My most recent novel, The Firefly Code, features another adventure seeker, Mori Bloom. Mori lives inside a gated Utopia. At night, she sneaks out to the fences and peers toward the city of Boston – she’s heard frightening things about the city and the people who live there, but still she is curious. What she needs, though, is bravery. As it is, she’s too scared to break the rules. That is, until a new girl named Ilana moves in – a girl who is smart, funny, athletic, and maybe a little strange, but that’s okay, because she makes Mori feel braver. Together they decide to explore an abandoned farm house in their neighborhood, but what they find there may change how they feel about each other, themselves, and their community.
When I wrote The Firefly Code, I was thinking of my own childhood, of the way my friends and I played together and rode our bikes for hours, but also, of course, of my longing for adventure. My hope is that this book meets that adventure-seeking impulse in readers today.
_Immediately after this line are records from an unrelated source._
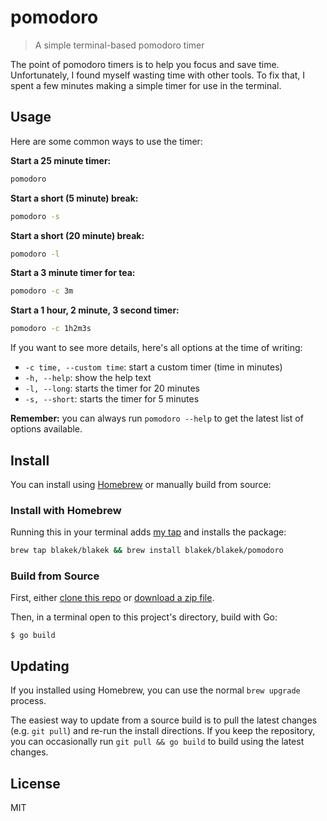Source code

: # pomodoro

> A simple terminal-based pomodoro timer

The point of pomodoro timers is to help you focus and save time. Unfortunately,
I found myself wasting time with other tools. To fix that, I spent a few minutes
making a simple timer for use in the terminal.

## Usage

Here are some common ways to use the timer:

**Start a 25 minute timer:**

```bash
pomodoro
```

**Start a short (5 minute) break:**

```bash
pomodoro -s
```

**Start a short (20 minute) break:**

```bash
pomodoro -l
```

**Start a 3 minute timer for tea:**

```bash
pomodoro -c 3m
```

**Start a 1 hour, 2 minute, 3 second timer:**

```bash
pomodoro -c 1h2m3s
```

If you want to see more details, here's all options at the time of writing:

- `-c time, --custom time`: start a custom timer (time in minutes)
- `-h, --help`: show the help text
- `-l, --long`: starts the timer for 20 minutes
- `-s, --short`: starts the timer for 5 minutes

**Remember:** you can always run `pomodoro --help` to get the latest list of
options available.

## Install

You can install using [Homebrew](https://brew.sh/) or manually build from source:

### Install with Homebrew

Running this in your terminal adds [my tap](https://github.com/blakek/homebrew-blakek) and installs the package:

```bash
brew tap blakek/blakek && brew install blakek/blakek/pomodoro
```

### Build from Source

First, either [clone this repo](https://help.github.com/articles/cloning-a-repository/)
or [download a zip file](https://github.com/blakek/pomodoro/archive/master.zip).

Then, in a terminal open to this project's directory, build with Go:

```
$ go build
```

## Updating

If you installed using Homebrew, you can use the normal `brew upgrade` process.

The easiest way to update from a source build is to pull the latest changes
(e.g. `git pull`) and re-run the install directions. If you keep the
repository, you can occasionally run `git pull && go build` to build using the
latest changes.

## License

MIT
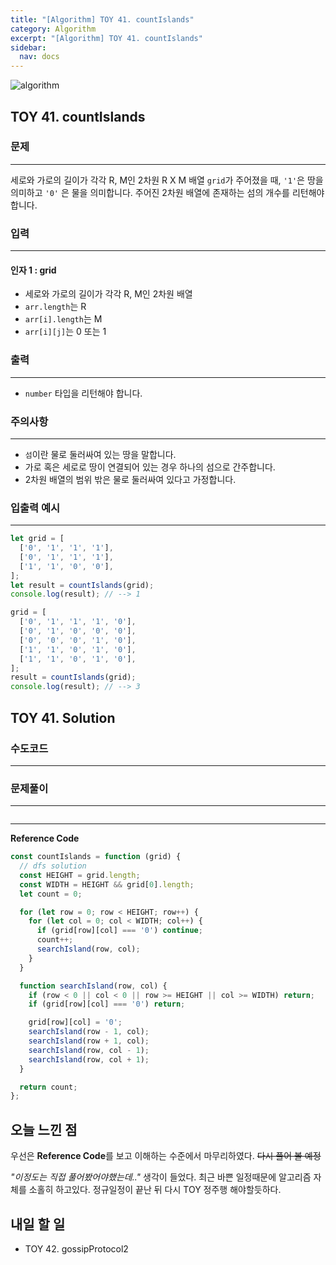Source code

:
 ```yaml
---
title: "[Algorithm] TOY 41. countIslands"
category: Algorithm
excerpt: "[Algorithm] TOY 41. countIslands"
sidebar:
  nav: docs
---
```


![algorithm](https://user-images.githubusercontent.com/83164003/131701318-f0ff36c4-1fcc-4f21-b978-18a9d8ec3386.jpg)
## TOY 41. countIslands
### 문제
---
세로와 가로의 길이가 각각 R, M인 2차원 R X M 배열 `grid`가 주어졌을 때, `'1'`은 땅을 의미하고 `'0'` 은 물을 의미합니다. 주어진 2차원 배열에 존재하는 섬의 개수를 리턴해야 합니다.


### 입력
---
#### 인자 1 : grid
- 세로와 가로의 길이가 각각 R, M인 2차원 배열
- `arr.length`는 R
- `arr[i].length`는 M
- `arr[i][j]`는 0 또는 1

### 출력
---
- `number` 타입을 리턴해야 합니다.

### 주의사항
---
- `섬`이란 물로 둘러싸여 있는 땅을 말합니다.
- 가로 혹은 세로로 땅이 연결되어 있는 경우 하나의 섬으로 간주합니다.
- 2차원 배열의 범위 밖은 물로 둘러싸여 있다고 가정합니다.

### 입출력 예시
---
```javascript
let grid = [
  ['0', '1', '1', '1'],
  ['0', '1', '1', '1'],
  ['1', '1', '0', '0'],
];
let result = countIslands(grid);
console.log(result); // --> 1

grid = [
  ['0', '1', '1', '1', '0'],
  ['0', '1', '0', '0', '0'],
  ['0', '0', '0', '1', '0'],
  ['1', '1', '0', '1', '0'],
  ['1', '1', '0', '1', '0'],
];
result = countIslands(grid);
console.log(result); // --> 3
```
## TOY 41. Solution
### 수도코드
---

### 문제풀이 
---

```javascript

```
--- 

**Reference Code**
```javascript
const countIslands = function (grid) {
  // dfs solution
  const HEIGHT = grid.length;
  const WIDTH = HEIGHT && grid[0].length;
  let count = 0;

  for (let row = 0; row < HEIGHT; row++) {
    for (let col = 0; col < WIDTH; col++) {
      if (grid[row][col] === '0') continue;
      count++;
      searchIsland(row, col);
    }
  }

  function searchIsland(row, col) {
    if (row < 0 || col < 0 || row >= HEIGHT || col >= WIDTH) return;
    if (grid[row][col] === '0') return;

    grid[row][col] = '0';
    searchIsland(row - 1, col);
    searchIsland(row + 1, col);
    searchIsland(row, col - 1);
    searchIsland(row, col + 1);
  }

  return count;
};
```

## 오늘 느낀 점

우선은 **Reference Code**를 보고 이해하는 수준에서 마무리하였다.  ~~다시 풀어 볼 예정~~

*"이정도는 직접 풀어봤어야했는데.."* 생각이 들었다. 최근 바쁜 일정때문에 알고리즘 자체를 소홀히 하고있다. 정규일정이 끝난 뒤 다시 TOY 정주행 해야할듯하다.

## 내일 할 일
- TOY 42. gossipProtocol2
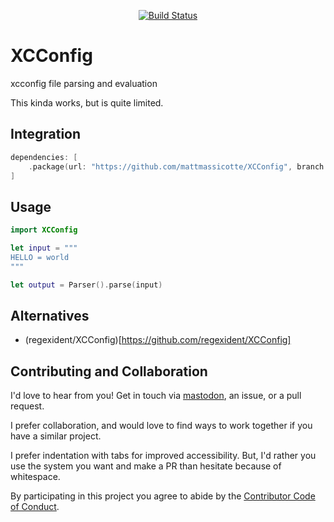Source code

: <div align="center">

[![Build Status][build status badge]][build status]

</div>

# XCConfig
xcconfig file parsing and evaluation

This kinda works, but is quite limited.

## Integration

```swift
dependencies: [
    .package(url: "https://github.com/mattmassicotte/XCConfig", branch: "main")
]
```

## Usage

```swift
import XCConfig

let input = """
HELLO = world
"""

let output = Parser().parse(input)
```

## Alternatives

- (regexident/XCConfig)[https://github.com/regexident/XCConfig]

## Contributing and Collaboration

I'd love to hear from you! Get in touch via [mastodon](https://mastodon.social/@mattiem), an issue, or a pull request.

I prefer collaboration, and would love to find ways to work together if you have a similar project.

I prefer indentation with tabs for improved accessibility. But, I'd rather you use the system you want and make a PR than hesitate because of whitespace.

By participating in this project you agree to abide by the [Contributor Code of Conduct](CODE_OF_CONDUCT.md).

[build status]: https://github.com/mattmassicotte/XCConfig/actions
[build status badge]: https://github.com/mattmassicotte/XCConfig/workflows/CI/badge.svg
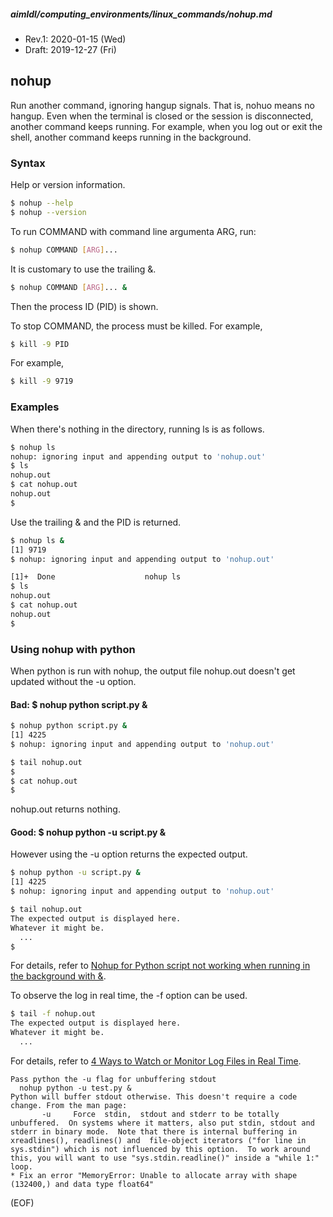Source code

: ##### aimldl/computing_environments/linux_commands/nohup.md
* Rev.1: 2020-01-15 (Wed)
* Draft: 2019-12-27 (Fri)

## nohup
Run another command, ignoring hangup signals. That is, nohuo means no hangup. Even when the terminal is closed or the session is disconnected, another command keeps running. For example, when you log out or exit the shell, another command keeps running in the background.

### Syntax
Help or version information.
```bash
$ nohup --help
$ nohup --version
```
To run COMMAND with command line argumenta ARG, run:
```bash
$ nohup COMMAND [ARG]...
```
It is customary to use the trailing &.
```bash
$ nohup COMMAND [ARG]... &
```
Then the process ID (PID) is shown.

To stop COMMAND, the process must be killed. For example,
```bash
$ kill -9 PID
```
For example,
```bash
$ kill -9 9719
```
### Examples
When there's nothing in the directory, running ls is as follows.
```bash
$ nohup ls
nohup: ignoring input and appending output to 'nohup.out'
$ ls
nohup.out
$ cat nohup.out
nohup.out
$
```
Use the trailing & and the PID is returned.
```bash
$ nohup ls &
[1] 9719
$ nohup: ignoring input and appending output to 'nohup.out'

[1]+  Done                    nohup ls
$ ls
nohup.out
$ cat nohup.out
nohup.out
$
```
### Using nohup with python
When python is run with nohup, the output file nohup.out doesn't get updated without the -u option.
#### Bad: $ nohup python script.py &
```bash
$ nohup python script.py &
[1] 4225
$ nohup: ignoring input and appending output to 'nohup.out'

$ tail nohup.out
$
$ cat nohup.out
$
```
nohup.out returns nothing.

#### Good: $ nohup python -u script.py &
However using the -u option returns the expected output.
```bash
$ nohup python -u script.py &
[1] 4225
$ nohup: ignoring input and appending output to 'nohup.out'

$ tail nohup.out
The expected output is displayed here.
Whatever it might be.
  ...
$
```
For details, refer to [Nohup for Python script not working when running in the background with &](https://stackoverflow.com/questions/32213565/nohup-for-python-script-not-working-when-running-in-the-background-with).

To observe the log in real time, the -f option can be used.
```bash
$ tail -f nohup.out
The expected output is displayed here.
Whatever it might be.
  ...
```
For details, refer to [4 Ways to Watch or Monitor Log Files in Real Time](https://www.tecmint.com/watch-or-monitor-linux-log-files-in-real-time/).
```
Pass python the -u flag for unbuffering stdout
  nohup python -u test.py &
Python will buffer stdout otherwise. This doesn't require a code change. From the man page:
       -u     Force  stdin,  stdout and stderr to be totally unbuffered.  On systems where it matters, also put stdin, stdout and stderr in binary mode.  Note that there is internal buffering in xreadlines(), readlines() and  file-object iterators ("for line in sys.stdin") which is not influenced by this option.  To work around this, you will want to use "sys.stdin.readline()" inside a "while 1:" loop.
* Fix an error "MemoryError: Unable to allocate array with shape (132400,) and data type float64"
```
(EOF)
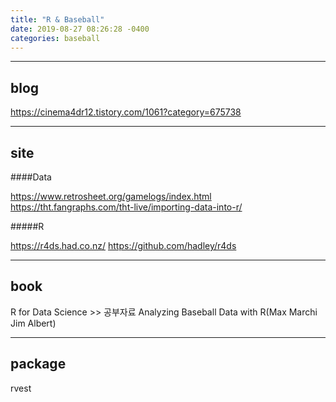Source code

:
 ```yaml
---
title: "R & Baseball"
date: 2019-08-27 08:26:28 -0400
categories: baseball
---
```


---

## blog
https://cinema4dr12.tistory.com/1061?category=675738

---

## site

####Data

https://www.retrosheet.org/gamelogs/index.html
https://tht.fangraphs.com/tht-live/importing-data-into-r/

#####R

https://r4ds.had.co.nz/
https://github.com/hadley/r4ds

---

## book
R for Data Science >> 공부자료
Analyzing  Baseball Data  with R(Max Marchi Jim Albert)

---

## package
rvest
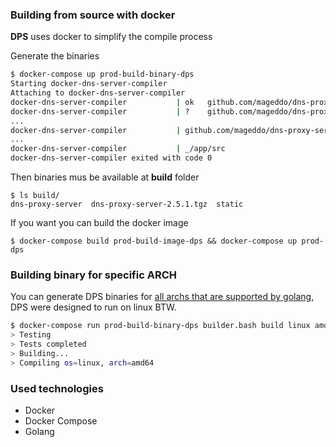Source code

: ### Building from source with docker

**DPS** uses docker to simplify the compile process


Generate the binaries

```bash
$ docker-compose up prod-build-binary-dps
Starting docker-dns-server-compiler
Attaching to docker-dns-server-compiler
docker-dns-server-compiler           | ok  	github.com/mageddo/dns-proxy-server/conf	0.008s
docker-dns-server-compiler           | ?   	github.com/mageddo/dns-proxy-server/controller	[no test files]
...
docker-dns-server-compiler           | github.com/mageddo/dns-proxy-server/flags
...
docker-dns-server-compiler           | _/app/src
docker-dns-server-compiler exited with code 0
```

Then binaries mus be available at **build** folder

```
$ ls build/
dns-proxy-server  dns-proxy-server-2.5.1.tgz  static
``` 

If you want you can build the docker image

```
$ docker-compose build prod-build-image-dps && docker-compose up prod-dps
```

### Building binary for specific ARCH

You can generate DPS binaries for [all archs that are supported by golang](https://golang.org/doc/install/source#environment),
DPS were designed to run on linux BTW.

```bash
$ docker-compose run prod-build-binary-dps builder.bash build linux amd64
> Testing
> Tests completed
> Building...
> Compiling os=linux, arch=amd64
```


### Used technologies 

* Docker
* Docker Compose
* Golang

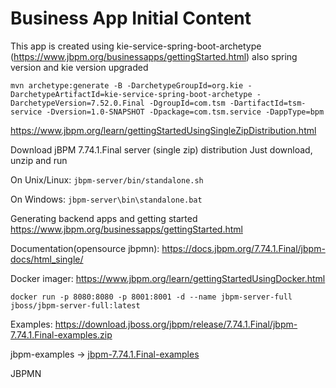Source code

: Business App Initial Content
=============================

This app is created using kie-service-spring-boot-archetype (https://www.jbpm.org/businessapps/gettingStarted.html)
also spring version and kie version upgraded
```
mvn archetype:generate -B -DarchetypeGroupId=org.kie -DarchetypeArtifactId=kie-service-spring-boot-archetype -DarchetypeVersion=7.52.0.Final -DgroupId=com.tsm -DartifactId=tsm-service -Dversion=1.0-SNAPSHOT -Dpackage=com.tsm.service -DappType=bpm
```


https://www.jbpm.org/learn/gettingStartedUsingSingleZipDistribution.html

Download jBPM 7.74.1.Final server (single zip) distribution
Just download, unzip and run

On Unix/Linux:
`jbpm-server/bin/standalone.sh`

On Windows:
`jbpm-server\bin\standalone.bat`

Generating backend apps and getting started
https://www.jbpm.org/businessapps/gettingStarted.html

Documentation(opensource jbpmn):
https://docs.jbpm.org/7.74.1.Final/jbpm-docs/html_single/

Docker imager:
https://www.jbpm.org/learn/gettingStartedUsingDocker.html
```
docker run -p 8080:8080 -p 8001:8001 -d --name jbpm-server-full jboss/jbpm-server-full:latest
```

Examples:
https://download.jboss.org/jbpm/release/7.74.1.Final/jbpm-7.74.1.Final-examples.zip

jbpm-examples -> [jbpm-7.74.1.Final-examples](https://github.com/tsmahur/jbpm-7.74.1.Final-examples)

JBPMN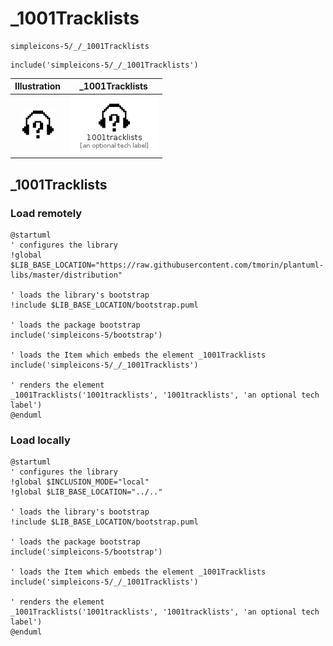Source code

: # _1001Tracklists


```text
simpleicons-5/_/_1001Tracklists
```

```text
include('simpleicons-5/_/_1001Tracklists')
```



| Illustration | _1001Tracklists |
| :---: | :---: |
| ![illustration for Illustration](../../simpleicons-5/_/_1001Tracklists.png) | ![illustration for _1001Tracklists](../../simpleicons-5/_/_1001Tracklists.Local.png) |




## _1001Tracklists

### Load remotely
```plantuml
@startuml
' configures the library
!global $LIB_BASE_LOCATION="https://raw.githubusercontent.com/tmorin/plantuml-libs/master/distribution"

' loads the library's bootstrap
!include $LIB_BASE_LOCATION/bootstrap.puml

' loads the package bootstrap
include('simpleicons-5/bootstrap')

' loads the Item which embeds the element _1001Tracklists
include('simpleicons-5/_/_1001Tracklists')

' renders the element
_1001Tracklists('1001tracklists', '1001tracklists', 'an optional tech label')
@enduml
```

### Load locally
```plantuml
@startuml
' configures the library
!global $INCLUSION_MODE="local"
!global $LIB_BASE_LOCATION="../.."

' loads the library's bootstrap
!include $LIB_BASE_LOCATION/bootstrap.puml

' loads the package bootstrap
include('simpleicons-5/bootstrap')

' loads the Item which embeds the element _1001Tracklists
include('simpleicons-5/_/_1001Tracklists')

' renders the element
_1001Tracklists('1001tracklists', '1001tracklists', 'an optional tech label')
@enduml
```

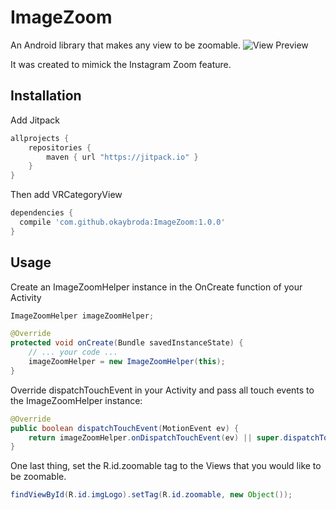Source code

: # ImageZoom
An Android library that makes any view to be zoomable.
![View Preview](https://github.com/okaybroda/ImageZoom/blob/master/preview.gif?raw=true)

It was created to mimick the Instagram Zoom feature.

## Installation
Add Jitpack
```gradle
allprojects {
    repositories {
        maven { url "https://jitpack.io" }
    }
}
```

Then add VRCategoryView
```gradle
dependencies {
  compile 'com.github.okaybroda:ImageZoom:1.0.0'
}
```
## Usage
Create an ImageZoomHelper instance in the OnCreate function of your Activity
```java
ImageZoomHelper imageZoomHelper;

@Override
protected void onCreate(Bundle savedInstanceState) {
    // ... your code ...
    imageZoomHelper = new ImageZoomHelper(this);
}
```
Override dispatchTouchEvent in your Activity and pass all touch events to the ImageZoomHelper instance:
```java
@Override
public boolean dispatchTouchEvent(MotionEvent ev) {
    return imageZoomHelper.onDispatchTouchEvent(ev) || super.dispatchTouchEvent(ev);
}
```
One last thing, set the R.id.zoomable tag to the Views that you would like to be zoomable.
```java
findViewById(R.id.imgLogo).setTag(R.id.zoomable, new Object());
```
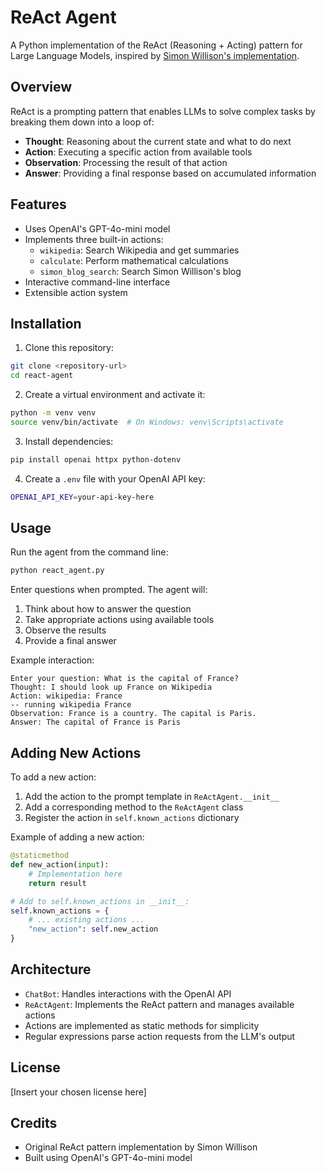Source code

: # ReAct Agent

A Python implementation of the ReAct (Reasoning + Acting) pattern for Large Language Models, inspired by [Simon Willison's implementation](https://til.simonwillison.net/llms/python-react-pattern).

## Overview

ReAct is a prompting pattern that enables LLMs to solve complex tasks by breaking them down into a loop of:
- **Thought**: Reasoning about the current state and what to do next
- **Action**: Executing a specific action from available tools
- **Observation**: Processing the result of that action
- **Answer**: Providing a final response based on accumulated information

## Features

- Uses OpenAI's GPT-4o-mini model
- Implements three built-in actions:
  - `wikipedia`: Search Wikipedia and get summaries
  - `calculate`: Perform mathematical calculations
  - `simon_blog_search`: Search Simon Willison's blog
- Interactive command-line interface
- Extensible action system

## Installation

1. Clone this repository:
```bash
git clone <repository-url>
cd react-agent
```

2. Create a virtual environment and activate it:
```bash
python -m venv venv
source venv/bin/activate  # On Windows: venv\Scripts\activate
```

3. Install dependencies:
```bash
pip install openai httpx python-dotenv
```

4. Create a `.env` file with your OpenAI API key:
```bash
OPENAI_API_KEY=your-api-key-here
```

## Usage

Run the agent from the command line:
```bash
python react_agent.py
```

Enter questions when prompted. The agent will:
1. Think about how to answer the question
2. Take appropriate actions using available tools
3. Observe the results
4. Provide a final answer

Example interaction:
```
Enter your question: What is the capital of France?
Thought: I should look up France on Wikipedia
Action: wikipedia: France
-- running wikipedia France
Observation: France is a country. The capital is Paris.
Answer: The capital of France is Paris
```

## Adding New Actions

To add a new action:

1. Add the action to the prompt template in `ReActAgent.__init__`
2. Add a corresponding method to the `ReActAgent` class
3. Register the action in `self.known_actions` dictionary

Example of adding a new action:
```python
@staticmethod
def new_action(input):
    # Implementation here
    return result

# Add to self.known_actions in __init__:
self.known_actions = {
    # ... existing actions ...
    "new_action": self.new_action
}
```

## Architecture

- `ChatBot`: Handles interactions with the OpenAI API
- `ReActAgent`: Implements the ReAct pattern and manages available actions
- Actions are implemented as static methods for simplicity
- Regular expressions parse action requests from the LLM's output

## License

[Insert your chosen license here]

## Credits

- Original ReAct pattern implementation by Simon Willison
- Built using OpenAI's GPT-4o-mini model
```


```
Megan Frazer Blakemore is an author for children and young adults. Her middle grade novels include The Firefly Code (Bloomsbury, 2016), The Friendship Riddle (Bloomsbury, 2015), The Spy Catchers of Maple Hill (Bloomsbury, 2014), and The Water Castle (Walker Books for Young Readers, 2013), the latter of which was named Kirkus Best Children’s Book of 2013, a Bank Street College Best Book 2014, a Junior Library Guild Selection, and has been included on numerous state lists. The Spy Catchers of Maple Hill received the Maine Literary Award in 2015 in the Young People’s Literature category. Her books for young adults are Secrets of Truth & Beauty (Disney-Hyperion, 2009) and Very in Pieces (HarperTeen, 2015), which has been named a Junior Library Guild selection. A school librarian, Megan has a B.A. from Columbia University, and an MLS from Simmons Graduate School of Library and Information Science. She has taught writing to students in elementary through graduate school. She lives in Maine with her family.